The world's largest and most powerful gas turbine was loaded onto an inland waterway barge in Berlin on May 3 and started its journey to Irsching in Bavaria. Shipment by barge and then on a low loader will take approximately 20 days. The power pack with the designation "SGT5-8000H", built by Siemens Power Generation (PG) at its manufacturing plant in Huttenstrasse in Berlin, is 13 meters long, five meters high, and weighs over 440 metric tons.

To test the prototype turbine Siemens in cooperation with E.ON is building an experimental power plant in Irsching in the vicinity of Ingolstadt. The new gas turbine will set benchmarks in terms of output, efficiency, life-cycle costs, emissions and operational flexibility. Its capacity of 340 megawatts (MW) is approximately equivalent to that of 1,100 Porsche 911 automobiles or 13 jumbo jet engines. Following the test phase the gas turbine plant will be extended to form a high-efficiency combined cycle power plant where it will maximize overall plant performance: 530 MW and a maximum efficiency of over 60 percent - the previous best was 58 percent. The two-percent-point higher efficiency will save fuel and at the same time reduce CO2 emissions in Irsching by approximately 40,000 metric tons per annum.

Siemens plant in Berlin celebrates completion of the world's largest gas turbine.

"The output of this turbine is sufficient to provide electricity for the entire population of a city the size of Hamburg," said Dr. Wolf-Dietrich Krüger, head of the Gas Turbines subdivision at PG. Approximately 250 Siemens technicians and engineers worked on this latest development. A further 500 employees were involved in production of the prototype of the new machine. Siemens is investing a total of approximately EUR550 million in machine development, and construction, financing and validation of the power plant.

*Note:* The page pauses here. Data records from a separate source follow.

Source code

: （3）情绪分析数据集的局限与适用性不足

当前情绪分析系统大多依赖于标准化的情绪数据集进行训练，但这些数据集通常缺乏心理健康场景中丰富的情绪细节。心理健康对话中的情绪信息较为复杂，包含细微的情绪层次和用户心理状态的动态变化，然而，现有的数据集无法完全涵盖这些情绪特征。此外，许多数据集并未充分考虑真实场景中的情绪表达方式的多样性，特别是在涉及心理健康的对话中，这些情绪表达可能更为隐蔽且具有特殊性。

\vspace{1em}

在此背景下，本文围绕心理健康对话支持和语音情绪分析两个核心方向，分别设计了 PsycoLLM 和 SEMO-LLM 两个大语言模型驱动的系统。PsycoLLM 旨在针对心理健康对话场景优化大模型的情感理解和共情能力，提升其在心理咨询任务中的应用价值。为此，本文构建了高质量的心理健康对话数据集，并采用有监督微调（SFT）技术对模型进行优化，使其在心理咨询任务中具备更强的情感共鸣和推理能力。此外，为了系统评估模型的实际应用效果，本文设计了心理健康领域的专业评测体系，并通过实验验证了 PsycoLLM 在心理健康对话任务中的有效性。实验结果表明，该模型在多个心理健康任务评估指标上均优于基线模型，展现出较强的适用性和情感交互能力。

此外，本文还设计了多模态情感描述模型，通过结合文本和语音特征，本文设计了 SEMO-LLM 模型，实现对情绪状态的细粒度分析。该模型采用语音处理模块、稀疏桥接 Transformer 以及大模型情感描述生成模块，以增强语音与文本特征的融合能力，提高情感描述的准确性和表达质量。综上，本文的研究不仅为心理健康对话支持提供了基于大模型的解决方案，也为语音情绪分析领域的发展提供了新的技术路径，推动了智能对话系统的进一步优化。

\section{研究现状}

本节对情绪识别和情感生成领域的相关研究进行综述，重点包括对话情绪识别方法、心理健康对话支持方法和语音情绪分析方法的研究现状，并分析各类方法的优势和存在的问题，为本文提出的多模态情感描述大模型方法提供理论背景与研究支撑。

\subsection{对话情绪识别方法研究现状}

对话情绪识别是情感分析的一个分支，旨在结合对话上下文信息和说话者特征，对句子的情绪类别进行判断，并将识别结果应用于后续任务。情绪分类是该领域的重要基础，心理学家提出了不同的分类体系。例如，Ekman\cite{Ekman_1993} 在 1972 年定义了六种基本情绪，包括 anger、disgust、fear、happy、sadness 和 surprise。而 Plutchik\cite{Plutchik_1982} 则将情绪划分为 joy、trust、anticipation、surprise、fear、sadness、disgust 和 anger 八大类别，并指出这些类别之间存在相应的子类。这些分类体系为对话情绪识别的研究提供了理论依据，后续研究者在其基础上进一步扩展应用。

First firing of the new turbine in Irsching is scheduled for November 2007. Following successful trial operation the plant will be taken over by E.ON Kraftwerke in 2011.

Gas turbines are a unique combination of classic heavy mechanical engineering and ultramodern manufacturing technology. Miniscule parts and parts weighing several tons - in total more than 7,000 individual parts - are assembled together using the most advanced methods with the precision of a watchmaker. The Siemens technicians and engineers require several months for the production of a gas turbine. Above all the turbine blades and vanes play a decisive role. They are ultimately responsible for the turbine's efficiency. Advanced turbine blades and vanes are masterpieces of engineering, uniting a maximum of precision and performance. The blades and vanes deployed in Siemens latest generation of gas turbines can readily handle temperatures of almost 1,500 degrees Celsius, thanks to their perfected air cooling.

Over 550 gas turbines have to date been dispatched from the Siemens manufacturing plant in the German capital. They have been delivered to customers in more than 60 countries around the globe.